WORK TO BE COMPLETED — Copy out every line of the records in which "when" can be found.

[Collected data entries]
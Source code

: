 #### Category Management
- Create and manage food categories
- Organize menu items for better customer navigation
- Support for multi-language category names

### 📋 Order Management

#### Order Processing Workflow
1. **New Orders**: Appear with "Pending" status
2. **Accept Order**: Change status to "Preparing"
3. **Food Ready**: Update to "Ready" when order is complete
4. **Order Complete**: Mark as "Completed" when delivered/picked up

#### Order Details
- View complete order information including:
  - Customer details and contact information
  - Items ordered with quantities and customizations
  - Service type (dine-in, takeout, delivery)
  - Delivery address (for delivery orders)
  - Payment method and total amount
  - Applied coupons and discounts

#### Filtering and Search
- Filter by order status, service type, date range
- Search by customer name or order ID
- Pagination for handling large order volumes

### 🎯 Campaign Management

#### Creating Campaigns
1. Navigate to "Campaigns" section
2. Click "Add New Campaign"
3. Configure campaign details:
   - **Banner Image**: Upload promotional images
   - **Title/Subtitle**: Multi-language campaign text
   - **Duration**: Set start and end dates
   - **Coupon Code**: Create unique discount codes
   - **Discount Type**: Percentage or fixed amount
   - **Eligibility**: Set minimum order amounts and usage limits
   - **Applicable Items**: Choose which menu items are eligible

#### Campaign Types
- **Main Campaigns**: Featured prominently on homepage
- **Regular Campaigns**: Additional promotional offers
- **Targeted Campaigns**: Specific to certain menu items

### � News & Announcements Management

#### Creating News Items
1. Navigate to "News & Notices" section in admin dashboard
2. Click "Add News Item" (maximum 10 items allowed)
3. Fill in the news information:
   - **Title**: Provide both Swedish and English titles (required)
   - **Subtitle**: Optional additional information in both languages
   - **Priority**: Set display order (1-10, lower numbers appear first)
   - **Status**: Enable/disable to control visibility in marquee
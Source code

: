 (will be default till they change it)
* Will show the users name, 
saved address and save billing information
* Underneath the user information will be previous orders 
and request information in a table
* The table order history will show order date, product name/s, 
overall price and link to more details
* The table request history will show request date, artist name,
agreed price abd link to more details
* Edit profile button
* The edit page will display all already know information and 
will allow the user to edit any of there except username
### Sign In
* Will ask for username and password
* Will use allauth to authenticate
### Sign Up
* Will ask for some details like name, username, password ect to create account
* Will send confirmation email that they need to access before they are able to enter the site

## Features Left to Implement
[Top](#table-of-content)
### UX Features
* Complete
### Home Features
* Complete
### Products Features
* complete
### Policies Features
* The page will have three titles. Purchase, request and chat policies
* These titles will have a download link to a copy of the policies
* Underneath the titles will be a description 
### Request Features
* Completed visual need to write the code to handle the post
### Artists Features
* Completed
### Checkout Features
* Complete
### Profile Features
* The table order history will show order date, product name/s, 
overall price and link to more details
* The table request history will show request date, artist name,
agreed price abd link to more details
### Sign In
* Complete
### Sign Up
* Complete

TASK SOLUTION —
3. **Food Ready**: Update to "Ready" when order is complete
4. **Order Complete**: Mark as "Completed" when delivered/picked up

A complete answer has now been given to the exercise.